── Records shown
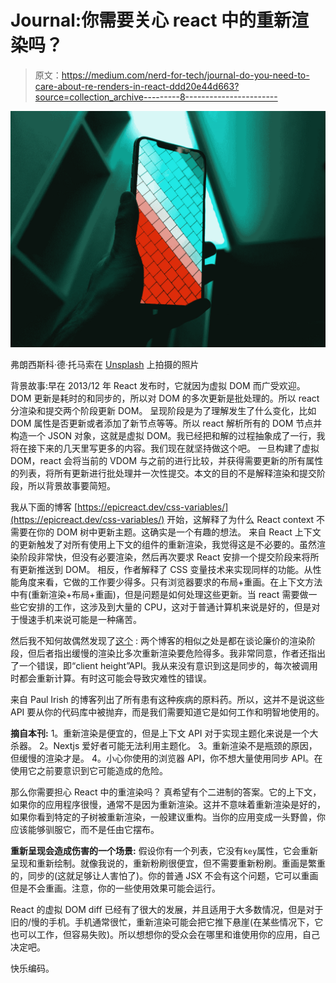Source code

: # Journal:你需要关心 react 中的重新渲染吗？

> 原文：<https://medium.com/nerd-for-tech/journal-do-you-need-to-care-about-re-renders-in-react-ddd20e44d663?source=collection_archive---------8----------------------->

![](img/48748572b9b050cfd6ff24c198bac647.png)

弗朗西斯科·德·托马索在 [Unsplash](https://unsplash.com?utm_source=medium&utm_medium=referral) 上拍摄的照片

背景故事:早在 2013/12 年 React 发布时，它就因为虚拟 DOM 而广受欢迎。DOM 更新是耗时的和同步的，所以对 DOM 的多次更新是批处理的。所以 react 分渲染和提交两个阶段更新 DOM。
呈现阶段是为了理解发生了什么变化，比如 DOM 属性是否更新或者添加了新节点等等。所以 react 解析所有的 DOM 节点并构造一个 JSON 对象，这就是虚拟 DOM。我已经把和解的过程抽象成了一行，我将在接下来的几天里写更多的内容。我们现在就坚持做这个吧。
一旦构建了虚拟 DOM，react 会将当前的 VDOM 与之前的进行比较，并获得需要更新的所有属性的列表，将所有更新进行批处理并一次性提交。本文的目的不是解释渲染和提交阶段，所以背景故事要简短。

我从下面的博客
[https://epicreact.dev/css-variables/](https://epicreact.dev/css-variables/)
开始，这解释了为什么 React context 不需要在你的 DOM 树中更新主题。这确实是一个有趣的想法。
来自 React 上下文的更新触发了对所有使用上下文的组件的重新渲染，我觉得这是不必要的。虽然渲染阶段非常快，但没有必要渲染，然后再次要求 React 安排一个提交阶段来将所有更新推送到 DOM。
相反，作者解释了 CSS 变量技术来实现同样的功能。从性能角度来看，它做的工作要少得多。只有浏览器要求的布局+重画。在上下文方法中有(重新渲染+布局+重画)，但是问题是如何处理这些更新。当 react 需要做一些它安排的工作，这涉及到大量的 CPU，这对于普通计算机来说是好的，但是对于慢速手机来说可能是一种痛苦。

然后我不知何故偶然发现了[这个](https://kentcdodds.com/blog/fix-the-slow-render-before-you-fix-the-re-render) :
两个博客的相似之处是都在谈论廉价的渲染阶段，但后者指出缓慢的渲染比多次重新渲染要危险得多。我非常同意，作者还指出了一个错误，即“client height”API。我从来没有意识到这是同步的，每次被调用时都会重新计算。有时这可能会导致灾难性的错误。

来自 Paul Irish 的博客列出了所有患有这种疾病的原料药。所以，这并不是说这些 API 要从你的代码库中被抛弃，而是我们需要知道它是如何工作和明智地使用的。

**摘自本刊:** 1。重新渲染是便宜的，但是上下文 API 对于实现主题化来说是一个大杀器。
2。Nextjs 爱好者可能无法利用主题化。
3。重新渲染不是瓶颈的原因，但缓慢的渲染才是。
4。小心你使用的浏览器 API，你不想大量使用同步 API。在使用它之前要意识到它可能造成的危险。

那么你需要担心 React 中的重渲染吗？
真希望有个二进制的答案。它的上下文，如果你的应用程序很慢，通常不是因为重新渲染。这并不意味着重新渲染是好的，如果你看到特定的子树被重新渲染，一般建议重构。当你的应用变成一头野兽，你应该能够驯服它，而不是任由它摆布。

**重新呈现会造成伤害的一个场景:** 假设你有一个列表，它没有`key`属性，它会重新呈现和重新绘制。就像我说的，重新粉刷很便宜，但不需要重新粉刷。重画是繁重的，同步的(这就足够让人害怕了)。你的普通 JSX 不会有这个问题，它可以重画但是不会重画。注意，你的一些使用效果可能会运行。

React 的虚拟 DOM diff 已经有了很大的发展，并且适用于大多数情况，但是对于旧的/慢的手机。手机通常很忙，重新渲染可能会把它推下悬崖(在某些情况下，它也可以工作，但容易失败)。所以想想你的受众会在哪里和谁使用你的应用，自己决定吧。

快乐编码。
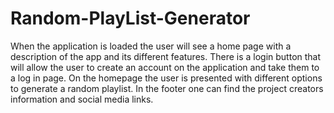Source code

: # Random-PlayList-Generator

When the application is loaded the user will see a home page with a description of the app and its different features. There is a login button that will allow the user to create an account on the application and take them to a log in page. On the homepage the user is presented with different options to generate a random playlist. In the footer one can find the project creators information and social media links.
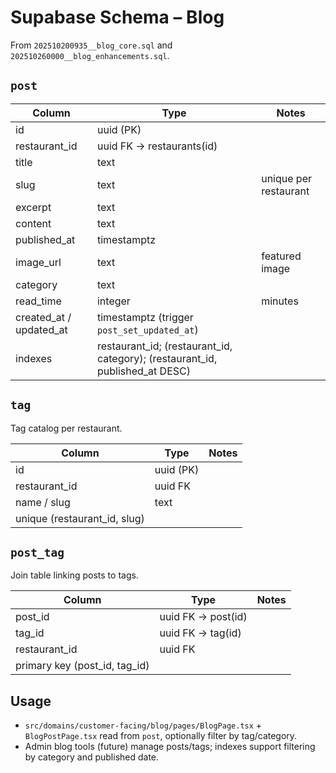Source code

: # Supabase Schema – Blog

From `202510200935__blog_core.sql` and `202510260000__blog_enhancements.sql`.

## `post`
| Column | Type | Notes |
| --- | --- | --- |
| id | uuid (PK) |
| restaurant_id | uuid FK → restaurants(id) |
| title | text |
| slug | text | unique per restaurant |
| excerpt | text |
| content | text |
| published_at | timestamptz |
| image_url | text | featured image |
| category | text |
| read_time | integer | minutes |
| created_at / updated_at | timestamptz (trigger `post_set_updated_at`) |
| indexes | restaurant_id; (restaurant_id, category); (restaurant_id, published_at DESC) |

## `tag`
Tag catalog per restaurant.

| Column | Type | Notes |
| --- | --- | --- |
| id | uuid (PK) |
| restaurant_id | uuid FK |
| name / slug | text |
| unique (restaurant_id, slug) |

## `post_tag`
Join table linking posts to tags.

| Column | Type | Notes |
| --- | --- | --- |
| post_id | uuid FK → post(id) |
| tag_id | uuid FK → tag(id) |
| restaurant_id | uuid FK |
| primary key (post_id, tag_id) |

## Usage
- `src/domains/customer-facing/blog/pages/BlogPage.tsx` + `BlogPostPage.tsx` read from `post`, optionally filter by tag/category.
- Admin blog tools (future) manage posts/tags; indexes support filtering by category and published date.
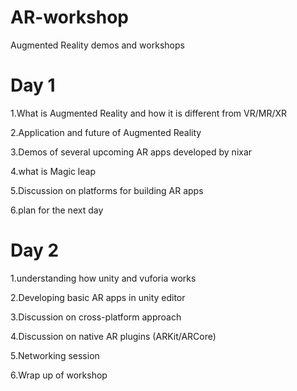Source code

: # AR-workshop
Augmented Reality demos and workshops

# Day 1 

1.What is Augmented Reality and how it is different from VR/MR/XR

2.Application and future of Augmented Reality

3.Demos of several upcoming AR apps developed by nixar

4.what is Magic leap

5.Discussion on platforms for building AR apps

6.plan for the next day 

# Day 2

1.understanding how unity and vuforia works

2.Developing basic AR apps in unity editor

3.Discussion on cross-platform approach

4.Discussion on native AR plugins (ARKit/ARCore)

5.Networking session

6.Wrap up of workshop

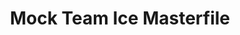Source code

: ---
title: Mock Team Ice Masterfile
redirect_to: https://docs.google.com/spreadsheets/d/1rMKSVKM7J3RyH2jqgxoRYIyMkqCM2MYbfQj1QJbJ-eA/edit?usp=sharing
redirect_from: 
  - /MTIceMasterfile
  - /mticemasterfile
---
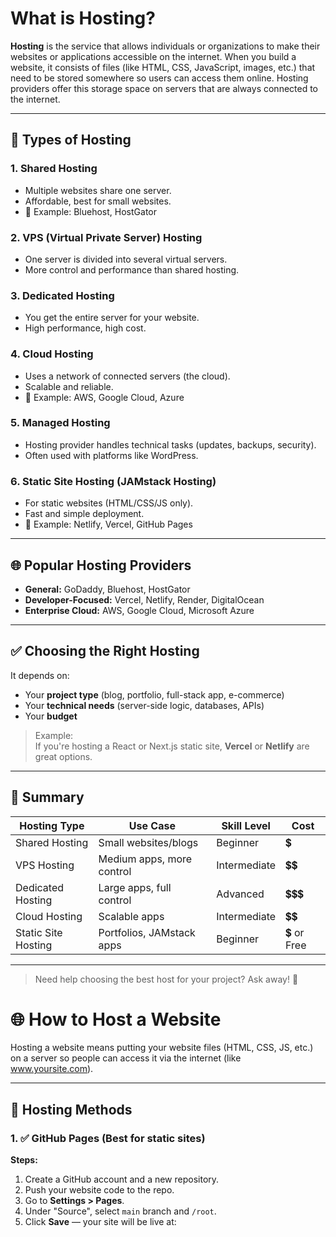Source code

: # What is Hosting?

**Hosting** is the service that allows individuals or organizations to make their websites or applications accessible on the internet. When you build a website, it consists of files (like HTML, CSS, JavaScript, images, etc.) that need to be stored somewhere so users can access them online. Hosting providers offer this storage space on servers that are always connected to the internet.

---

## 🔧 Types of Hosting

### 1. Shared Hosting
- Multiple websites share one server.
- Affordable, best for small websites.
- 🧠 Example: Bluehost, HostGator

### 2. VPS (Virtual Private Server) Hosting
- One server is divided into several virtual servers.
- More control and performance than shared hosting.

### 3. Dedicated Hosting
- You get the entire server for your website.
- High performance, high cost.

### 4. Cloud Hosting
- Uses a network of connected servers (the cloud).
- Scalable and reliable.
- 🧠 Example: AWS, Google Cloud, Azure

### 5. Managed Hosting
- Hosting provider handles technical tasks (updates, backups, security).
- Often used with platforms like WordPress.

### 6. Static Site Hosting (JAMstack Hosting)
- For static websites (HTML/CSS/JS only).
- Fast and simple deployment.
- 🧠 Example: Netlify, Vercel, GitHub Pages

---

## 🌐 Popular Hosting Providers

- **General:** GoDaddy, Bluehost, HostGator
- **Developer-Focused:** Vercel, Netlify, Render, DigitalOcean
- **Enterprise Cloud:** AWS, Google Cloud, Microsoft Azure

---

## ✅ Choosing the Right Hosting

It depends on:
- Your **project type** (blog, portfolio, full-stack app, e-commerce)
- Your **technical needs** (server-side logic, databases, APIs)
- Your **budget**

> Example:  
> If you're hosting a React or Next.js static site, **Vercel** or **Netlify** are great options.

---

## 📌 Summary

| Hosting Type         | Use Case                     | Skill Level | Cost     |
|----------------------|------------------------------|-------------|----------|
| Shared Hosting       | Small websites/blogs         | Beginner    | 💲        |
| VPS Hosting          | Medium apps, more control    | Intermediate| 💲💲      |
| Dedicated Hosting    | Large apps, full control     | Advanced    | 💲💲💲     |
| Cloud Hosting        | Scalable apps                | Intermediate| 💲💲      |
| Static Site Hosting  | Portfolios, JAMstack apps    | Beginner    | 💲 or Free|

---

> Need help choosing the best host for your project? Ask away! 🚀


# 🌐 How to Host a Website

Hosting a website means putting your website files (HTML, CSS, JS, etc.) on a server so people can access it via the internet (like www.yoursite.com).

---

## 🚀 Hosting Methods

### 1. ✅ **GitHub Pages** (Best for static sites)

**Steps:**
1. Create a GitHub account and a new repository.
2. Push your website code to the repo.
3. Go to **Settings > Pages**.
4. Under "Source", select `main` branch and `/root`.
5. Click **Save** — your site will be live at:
────
── Records shown
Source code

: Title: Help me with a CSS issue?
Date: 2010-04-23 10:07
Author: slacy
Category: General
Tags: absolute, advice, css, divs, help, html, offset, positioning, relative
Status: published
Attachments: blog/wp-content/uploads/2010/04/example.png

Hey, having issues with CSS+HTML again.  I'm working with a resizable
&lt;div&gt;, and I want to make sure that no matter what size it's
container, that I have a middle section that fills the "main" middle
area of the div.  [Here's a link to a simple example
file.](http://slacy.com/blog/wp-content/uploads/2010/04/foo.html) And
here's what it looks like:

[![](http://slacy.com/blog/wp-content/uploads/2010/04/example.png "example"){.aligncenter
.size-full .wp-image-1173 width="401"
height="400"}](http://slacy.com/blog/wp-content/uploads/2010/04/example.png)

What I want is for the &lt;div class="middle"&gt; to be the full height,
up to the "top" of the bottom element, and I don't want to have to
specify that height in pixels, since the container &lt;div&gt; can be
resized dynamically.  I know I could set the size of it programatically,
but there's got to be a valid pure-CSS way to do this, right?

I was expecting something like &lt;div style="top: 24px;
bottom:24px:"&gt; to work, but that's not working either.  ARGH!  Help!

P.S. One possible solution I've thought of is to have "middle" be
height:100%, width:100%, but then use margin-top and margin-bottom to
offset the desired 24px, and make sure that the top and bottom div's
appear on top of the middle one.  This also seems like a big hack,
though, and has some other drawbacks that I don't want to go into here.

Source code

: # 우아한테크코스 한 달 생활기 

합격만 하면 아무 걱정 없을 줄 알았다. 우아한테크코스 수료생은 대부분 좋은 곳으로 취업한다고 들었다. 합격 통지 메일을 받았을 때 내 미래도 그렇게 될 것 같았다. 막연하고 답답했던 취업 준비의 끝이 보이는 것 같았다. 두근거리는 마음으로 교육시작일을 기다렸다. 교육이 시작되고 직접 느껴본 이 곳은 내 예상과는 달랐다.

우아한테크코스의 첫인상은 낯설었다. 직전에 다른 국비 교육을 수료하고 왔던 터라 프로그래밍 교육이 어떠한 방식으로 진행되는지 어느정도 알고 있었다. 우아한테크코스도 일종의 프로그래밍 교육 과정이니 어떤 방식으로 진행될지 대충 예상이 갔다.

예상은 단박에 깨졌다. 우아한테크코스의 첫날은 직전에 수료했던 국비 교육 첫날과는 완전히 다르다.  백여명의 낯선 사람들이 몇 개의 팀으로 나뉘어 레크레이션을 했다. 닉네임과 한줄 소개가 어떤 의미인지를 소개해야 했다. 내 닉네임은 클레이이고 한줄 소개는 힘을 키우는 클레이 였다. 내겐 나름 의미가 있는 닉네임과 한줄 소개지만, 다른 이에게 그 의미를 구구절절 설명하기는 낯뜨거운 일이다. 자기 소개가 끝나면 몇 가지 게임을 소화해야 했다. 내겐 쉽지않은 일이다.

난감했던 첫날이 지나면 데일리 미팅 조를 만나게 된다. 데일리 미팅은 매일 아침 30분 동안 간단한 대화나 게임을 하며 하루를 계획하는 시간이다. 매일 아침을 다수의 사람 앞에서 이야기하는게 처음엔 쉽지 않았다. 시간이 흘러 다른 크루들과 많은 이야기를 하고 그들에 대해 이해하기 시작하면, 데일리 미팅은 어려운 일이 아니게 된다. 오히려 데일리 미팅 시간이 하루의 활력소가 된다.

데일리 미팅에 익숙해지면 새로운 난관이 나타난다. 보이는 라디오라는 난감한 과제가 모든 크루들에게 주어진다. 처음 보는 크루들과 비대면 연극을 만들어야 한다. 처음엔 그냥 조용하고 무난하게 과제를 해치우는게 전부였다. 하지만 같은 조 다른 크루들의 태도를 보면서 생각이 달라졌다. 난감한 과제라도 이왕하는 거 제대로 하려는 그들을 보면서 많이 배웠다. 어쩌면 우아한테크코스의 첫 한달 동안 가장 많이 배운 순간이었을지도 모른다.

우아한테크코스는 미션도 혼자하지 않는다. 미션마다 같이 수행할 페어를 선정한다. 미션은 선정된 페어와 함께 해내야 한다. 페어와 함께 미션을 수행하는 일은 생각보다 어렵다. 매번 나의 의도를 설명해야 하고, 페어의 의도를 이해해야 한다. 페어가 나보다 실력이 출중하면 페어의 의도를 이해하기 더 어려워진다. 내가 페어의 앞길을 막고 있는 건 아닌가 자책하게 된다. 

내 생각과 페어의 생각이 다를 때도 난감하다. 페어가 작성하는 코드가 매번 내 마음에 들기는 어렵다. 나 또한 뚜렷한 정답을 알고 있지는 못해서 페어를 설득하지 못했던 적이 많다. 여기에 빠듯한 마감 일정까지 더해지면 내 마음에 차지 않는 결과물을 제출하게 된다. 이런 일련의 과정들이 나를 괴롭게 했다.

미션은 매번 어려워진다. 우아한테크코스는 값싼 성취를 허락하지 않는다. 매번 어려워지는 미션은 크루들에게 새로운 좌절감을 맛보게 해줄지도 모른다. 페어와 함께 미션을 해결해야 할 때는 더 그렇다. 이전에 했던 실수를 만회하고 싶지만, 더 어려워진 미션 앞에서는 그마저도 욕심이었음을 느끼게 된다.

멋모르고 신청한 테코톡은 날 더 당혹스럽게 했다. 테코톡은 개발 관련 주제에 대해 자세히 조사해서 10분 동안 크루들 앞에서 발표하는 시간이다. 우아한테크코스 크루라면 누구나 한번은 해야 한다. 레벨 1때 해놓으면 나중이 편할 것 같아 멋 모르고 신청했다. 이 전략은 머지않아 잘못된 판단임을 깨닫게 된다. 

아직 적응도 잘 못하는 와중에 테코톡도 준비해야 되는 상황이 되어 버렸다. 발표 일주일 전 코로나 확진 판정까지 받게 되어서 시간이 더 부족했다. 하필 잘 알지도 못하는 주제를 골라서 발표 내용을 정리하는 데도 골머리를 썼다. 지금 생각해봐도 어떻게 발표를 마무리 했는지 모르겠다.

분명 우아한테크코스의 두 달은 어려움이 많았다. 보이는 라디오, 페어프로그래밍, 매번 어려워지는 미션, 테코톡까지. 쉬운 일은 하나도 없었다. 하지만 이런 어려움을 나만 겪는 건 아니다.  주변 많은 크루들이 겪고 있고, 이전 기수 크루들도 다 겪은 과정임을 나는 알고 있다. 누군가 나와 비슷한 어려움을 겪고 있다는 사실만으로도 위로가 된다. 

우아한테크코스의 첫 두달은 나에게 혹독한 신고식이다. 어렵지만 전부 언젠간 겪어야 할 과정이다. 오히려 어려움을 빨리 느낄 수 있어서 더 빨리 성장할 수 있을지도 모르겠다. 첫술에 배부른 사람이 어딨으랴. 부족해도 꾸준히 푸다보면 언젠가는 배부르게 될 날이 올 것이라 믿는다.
────
── Records shown
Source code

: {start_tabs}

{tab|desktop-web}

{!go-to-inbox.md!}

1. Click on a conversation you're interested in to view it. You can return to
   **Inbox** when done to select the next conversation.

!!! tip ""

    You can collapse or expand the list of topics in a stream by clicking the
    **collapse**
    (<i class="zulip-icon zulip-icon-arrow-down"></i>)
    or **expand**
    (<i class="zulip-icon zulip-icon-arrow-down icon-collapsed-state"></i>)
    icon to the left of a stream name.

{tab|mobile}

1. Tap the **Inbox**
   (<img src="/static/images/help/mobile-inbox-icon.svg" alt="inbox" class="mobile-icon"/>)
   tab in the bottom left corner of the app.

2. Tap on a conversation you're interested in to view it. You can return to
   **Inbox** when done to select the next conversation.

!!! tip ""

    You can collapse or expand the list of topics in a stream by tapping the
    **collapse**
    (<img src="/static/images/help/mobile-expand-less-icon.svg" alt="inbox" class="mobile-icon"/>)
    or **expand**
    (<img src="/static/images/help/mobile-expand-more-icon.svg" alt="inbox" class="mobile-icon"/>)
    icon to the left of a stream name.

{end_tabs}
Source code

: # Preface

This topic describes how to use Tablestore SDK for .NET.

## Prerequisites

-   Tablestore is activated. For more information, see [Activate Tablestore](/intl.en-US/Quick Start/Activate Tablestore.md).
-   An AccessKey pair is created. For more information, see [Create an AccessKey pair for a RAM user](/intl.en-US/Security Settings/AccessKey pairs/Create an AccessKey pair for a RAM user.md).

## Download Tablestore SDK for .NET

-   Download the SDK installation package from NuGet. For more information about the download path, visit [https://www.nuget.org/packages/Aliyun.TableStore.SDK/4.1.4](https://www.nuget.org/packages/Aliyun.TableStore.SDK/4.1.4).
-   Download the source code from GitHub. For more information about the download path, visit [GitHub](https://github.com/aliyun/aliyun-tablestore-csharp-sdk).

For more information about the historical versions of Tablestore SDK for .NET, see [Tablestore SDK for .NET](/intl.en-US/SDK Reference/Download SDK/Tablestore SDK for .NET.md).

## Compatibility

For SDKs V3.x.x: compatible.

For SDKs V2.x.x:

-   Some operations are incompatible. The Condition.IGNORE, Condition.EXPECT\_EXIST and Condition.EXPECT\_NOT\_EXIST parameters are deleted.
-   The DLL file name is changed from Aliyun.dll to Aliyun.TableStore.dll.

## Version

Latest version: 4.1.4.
────
Check each line of the records for the string "expand" and copy those that have it.

— Result for this task —
    You can collapse or expand the list of topics in a stream by clicking the
    or **expand**
    You can collapse or expand the list of topics in a stream by tapping the
    (<img src="/static/images/help/mobile-expand-less-icon.svg" alt="inbox" class="mobile-icon"/>)
    or **expand**
    (<img src="/static/images/help/mobile-expand-more-icon.svg" alt="inbox" class="mobile-icon"/>)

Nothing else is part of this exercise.